# Prompt
From the records below, transcribe only the lines running from the one with "hardback hardback's hardbacks" through the one with "harks harlequin harlequin's". Keep both of those end lines.

# Recorded data
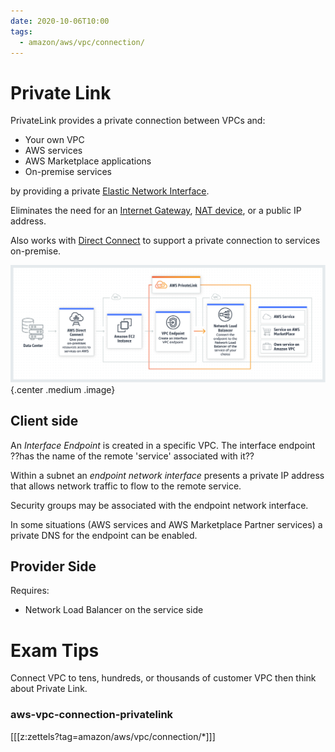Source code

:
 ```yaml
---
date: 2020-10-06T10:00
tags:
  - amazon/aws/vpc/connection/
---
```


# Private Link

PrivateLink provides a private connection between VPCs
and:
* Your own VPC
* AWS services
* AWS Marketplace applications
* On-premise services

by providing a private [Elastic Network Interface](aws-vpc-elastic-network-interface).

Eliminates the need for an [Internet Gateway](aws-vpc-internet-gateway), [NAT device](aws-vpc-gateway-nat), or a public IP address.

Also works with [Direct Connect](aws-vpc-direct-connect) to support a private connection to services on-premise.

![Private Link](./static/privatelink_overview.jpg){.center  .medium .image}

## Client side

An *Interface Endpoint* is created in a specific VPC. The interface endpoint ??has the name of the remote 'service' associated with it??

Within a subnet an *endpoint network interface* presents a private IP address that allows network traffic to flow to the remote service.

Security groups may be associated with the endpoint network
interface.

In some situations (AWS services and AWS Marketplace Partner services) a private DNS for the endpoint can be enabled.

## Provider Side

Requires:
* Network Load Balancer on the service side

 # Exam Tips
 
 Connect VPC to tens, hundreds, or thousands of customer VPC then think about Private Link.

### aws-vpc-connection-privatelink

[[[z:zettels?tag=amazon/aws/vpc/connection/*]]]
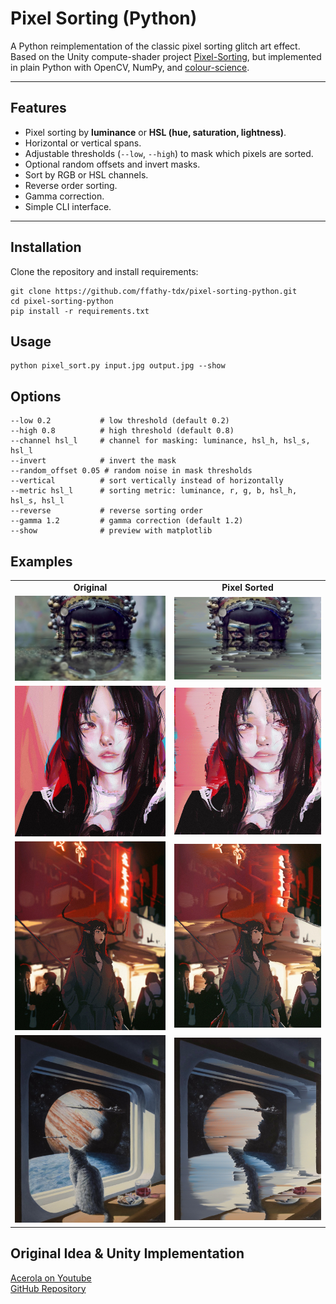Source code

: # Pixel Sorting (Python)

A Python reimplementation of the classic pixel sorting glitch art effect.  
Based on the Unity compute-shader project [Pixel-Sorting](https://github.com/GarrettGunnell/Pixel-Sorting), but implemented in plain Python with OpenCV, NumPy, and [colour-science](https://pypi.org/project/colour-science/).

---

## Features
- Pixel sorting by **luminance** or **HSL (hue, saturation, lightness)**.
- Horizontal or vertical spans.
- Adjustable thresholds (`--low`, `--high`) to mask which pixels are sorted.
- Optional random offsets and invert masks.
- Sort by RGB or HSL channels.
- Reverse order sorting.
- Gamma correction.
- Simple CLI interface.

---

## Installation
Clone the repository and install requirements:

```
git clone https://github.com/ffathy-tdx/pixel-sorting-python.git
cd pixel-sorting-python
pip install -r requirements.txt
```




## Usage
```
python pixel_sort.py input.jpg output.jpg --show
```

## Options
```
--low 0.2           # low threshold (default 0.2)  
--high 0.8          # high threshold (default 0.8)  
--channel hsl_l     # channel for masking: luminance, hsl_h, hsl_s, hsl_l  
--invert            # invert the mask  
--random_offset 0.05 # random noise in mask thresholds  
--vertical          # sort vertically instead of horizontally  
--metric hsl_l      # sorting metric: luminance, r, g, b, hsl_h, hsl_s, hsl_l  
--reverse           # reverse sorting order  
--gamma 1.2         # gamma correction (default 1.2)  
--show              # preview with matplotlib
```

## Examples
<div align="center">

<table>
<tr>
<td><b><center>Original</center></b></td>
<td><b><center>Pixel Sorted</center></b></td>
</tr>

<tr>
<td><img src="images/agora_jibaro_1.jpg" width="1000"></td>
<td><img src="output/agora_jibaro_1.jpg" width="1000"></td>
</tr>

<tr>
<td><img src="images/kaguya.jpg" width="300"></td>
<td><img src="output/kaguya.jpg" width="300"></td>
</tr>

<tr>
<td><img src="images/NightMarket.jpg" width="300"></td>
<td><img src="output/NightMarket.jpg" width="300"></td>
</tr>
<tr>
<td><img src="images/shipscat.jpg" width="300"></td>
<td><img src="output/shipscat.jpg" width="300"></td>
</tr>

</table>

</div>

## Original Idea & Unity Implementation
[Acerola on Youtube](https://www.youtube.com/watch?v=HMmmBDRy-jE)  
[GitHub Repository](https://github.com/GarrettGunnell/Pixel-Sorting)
--
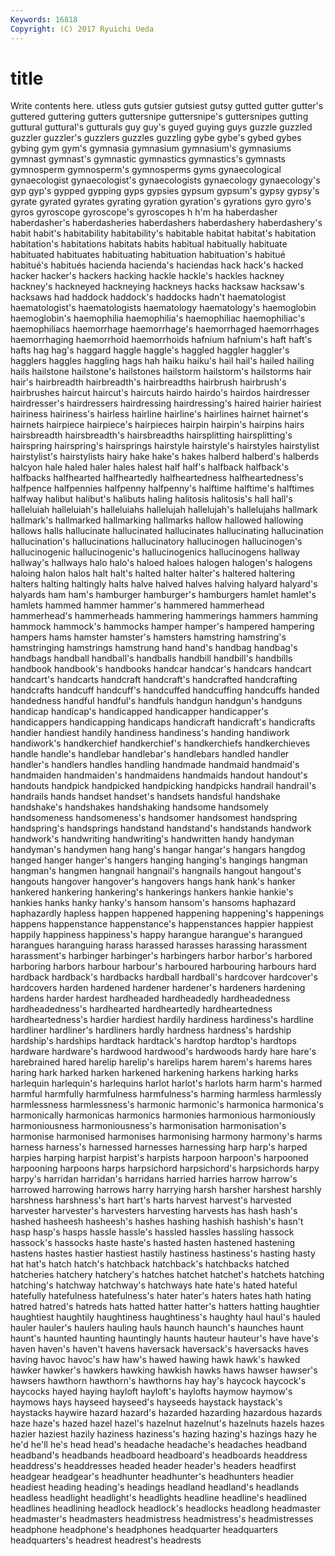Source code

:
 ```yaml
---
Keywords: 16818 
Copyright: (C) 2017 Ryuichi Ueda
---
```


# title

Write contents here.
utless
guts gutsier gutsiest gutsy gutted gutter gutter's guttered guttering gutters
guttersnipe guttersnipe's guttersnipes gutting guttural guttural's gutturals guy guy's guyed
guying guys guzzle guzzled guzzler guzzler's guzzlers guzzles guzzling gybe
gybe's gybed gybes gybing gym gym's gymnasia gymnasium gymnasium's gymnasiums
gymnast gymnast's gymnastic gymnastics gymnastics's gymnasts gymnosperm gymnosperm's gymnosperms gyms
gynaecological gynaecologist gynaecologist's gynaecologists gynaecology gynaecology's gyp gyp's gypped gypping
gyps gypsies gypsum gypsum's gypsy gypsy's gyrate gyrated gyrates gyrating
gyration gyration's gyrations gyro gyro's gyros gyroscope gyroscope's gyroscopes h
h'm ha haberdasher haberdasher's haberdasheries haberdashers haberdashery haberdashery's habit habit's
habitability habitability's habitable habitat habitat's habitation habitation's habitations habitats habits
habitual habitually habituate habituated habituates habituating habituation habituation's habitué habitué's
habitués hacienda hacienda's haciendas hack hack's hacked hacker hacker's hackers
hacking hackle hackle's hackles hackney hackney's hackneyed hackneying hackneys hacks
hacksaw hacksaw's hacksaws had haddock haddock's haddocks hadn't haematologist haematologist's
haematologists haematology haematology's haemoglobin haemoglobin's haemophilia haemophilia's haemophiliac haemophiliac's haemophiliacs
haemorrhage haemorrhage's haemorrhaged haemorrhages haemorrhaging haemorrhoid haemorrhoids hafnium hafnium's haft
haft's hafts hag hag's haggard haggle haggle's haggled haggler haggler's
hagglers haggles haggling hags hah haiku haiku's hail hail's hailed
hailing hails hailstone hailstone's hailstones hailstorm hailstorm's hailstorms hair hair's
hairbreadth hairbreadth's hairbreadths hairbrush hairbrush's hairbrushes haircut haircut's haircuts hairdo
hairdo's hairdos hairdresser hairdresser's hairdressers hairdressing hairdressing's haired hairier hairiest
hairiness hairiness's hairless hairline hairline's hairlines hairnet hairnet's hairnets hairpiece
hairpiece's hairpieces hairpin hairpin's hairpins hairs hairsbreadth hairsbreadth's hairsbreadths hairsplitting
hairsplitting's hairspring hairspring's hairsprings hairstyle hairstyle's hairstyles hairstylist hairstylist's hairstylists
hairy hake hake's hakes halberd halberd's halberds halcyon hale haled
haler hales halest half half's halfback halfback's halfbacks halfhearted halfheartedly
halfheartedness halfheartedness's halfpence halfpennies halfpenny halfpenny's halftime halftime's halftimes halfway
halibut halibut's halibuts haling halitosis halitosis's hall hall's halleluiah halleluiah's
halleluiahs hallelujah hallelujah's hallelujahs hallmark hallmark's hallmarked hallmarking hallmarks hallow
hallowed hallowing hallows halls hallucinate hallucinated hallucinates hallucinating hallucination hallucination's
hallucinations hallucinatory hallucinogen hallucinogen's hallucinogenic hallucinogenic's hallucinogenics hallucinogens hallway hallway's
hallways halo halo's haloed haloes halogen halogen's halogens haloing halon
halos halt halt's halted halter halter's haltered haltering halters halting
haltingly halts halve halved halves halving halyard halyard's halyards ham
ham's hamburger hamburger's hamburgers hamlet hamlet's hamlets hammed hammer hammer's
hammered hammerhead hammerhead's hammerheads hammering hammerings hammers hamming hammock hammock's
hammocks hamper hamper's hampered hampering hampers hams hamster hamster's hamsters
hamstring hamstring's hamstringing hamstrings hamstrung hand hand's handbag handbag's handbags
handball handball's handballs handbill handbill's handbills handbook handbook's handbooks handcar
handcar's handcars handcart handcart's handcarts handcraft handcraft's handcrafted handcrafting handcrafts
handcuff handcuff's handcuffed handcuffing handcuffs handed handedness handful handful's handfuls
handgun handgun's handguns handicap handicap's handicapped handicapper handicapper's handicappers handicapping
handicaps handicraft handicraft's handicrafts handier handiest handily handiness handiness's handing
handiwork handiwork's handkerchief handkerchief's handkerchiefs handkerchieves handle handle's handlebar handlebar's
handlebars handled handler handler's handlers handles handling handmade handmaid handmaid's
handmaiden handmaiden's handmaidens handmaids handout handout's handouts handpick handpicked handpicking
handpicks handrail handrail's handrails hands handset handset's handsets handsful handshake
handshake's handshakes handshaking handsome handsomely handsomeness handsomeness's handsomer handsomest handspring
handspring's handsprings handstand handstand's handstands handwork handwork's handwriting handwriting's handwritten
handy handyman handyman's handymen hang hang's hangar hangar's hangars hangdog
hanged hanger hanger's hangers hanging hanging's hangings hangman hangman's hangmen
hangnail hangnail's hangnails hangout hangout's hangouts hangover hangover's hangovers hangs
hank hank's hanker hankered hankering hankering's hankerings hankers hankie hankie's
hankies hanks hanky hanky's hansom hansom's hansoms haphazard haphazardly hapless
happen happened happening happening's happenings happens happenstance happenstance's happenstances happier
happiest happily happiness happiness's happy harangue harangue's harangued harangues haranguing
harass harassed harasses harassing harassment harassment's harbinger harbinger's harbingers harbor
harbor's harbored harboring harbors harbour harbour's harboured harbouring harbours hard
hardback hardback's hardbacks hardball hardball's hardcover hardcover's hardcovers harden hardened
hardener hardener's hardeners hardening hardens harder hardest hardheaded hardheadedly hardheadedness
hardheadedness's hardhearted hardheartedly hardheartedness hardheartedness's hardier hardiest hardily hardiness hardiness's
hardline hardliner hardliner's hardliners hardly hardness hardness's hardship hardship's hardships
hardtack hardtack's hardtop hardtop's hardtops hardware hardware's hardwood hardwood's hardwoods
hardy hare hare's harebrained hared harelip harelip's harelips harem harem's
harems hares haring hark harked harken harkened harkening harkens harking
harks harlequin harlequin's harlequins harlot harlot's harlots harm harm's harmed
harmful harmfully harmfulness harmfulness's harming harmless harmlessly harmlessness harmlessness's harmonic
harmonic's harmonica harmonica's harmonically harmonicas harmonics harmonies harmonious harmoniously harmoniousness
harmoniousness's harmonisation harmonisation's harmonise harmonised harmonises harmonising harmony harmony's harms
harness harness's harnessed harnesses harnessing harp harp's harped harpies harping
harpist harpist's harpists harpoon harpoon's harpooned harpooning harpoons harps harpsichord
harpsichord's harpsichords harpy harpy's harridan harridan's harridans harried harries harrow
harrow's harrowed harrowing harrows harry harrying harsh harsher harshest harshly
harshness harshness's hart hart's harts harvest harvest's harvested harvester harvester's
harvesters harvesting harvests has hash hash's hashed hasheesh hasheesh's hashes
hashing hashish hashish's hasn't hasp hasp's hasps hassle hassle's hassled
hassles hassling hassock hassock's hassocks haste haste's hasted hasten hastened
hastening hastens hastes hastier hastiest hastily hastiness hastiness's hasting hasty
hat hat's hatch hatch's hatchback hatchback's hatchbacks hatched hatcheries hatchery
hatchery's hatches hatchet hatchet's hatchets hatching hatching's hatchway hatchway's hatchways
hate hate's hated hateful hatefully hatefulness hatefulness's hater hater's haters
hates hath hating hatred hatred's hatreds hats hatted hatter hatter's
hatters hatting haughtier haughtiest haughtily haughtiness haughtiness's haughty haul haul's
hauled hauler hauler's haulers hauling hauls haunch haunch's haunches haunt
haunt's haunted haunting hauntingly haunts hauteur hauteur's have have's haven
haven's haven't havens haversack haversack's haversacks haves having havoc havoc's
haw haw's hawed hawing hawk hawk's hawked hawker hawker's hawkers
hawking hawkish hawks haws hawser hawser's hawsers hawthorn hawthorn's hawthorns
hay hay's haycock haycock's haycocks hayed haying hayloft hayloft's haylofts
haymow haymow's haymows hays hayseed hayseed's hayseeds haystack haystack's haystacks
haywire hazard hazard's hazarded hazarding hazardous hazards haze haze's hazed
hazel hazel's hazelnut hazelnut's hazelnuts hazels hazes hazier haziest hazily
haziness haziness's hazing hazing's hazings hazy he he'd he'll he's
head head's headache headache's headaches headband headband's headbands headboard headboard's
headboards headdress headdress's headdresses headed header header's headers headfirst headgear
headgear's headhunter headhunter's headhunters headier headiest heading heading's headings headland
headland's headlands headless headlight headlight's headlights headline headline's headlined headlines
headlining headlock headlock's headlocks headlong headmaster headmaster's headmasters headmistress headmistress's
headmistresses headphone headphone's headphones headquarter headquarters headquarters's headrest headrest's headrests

# Result below
hardback hardback's hardbacks hardball hardball's hardcover hardcover's hardcovers harden hardened
hardener hardener's hardeners hardening hardens harder hardest hardheaded hardheadedly hardheadedness
hardheadedness's hardhearted hardheartedly hardheartedness hardheartedness's hardier hardiest hardily hardiness hardiness's
hardline hardliner hardliner's hardliners hardly hardness hardness's hardship hardship's hardships
hardtack hardtack's hardtop hardtop's hardtops hardware hardware's hardwood hardwood's hardwoods
hardy hare hare's harebrained hared harelip harelip's harelips harem harem's
harems hares haring hark harked harken harkened harkening harkens harking
harks harlequin harlequin's harlequins harlot harlot's harlots harm harm's harmed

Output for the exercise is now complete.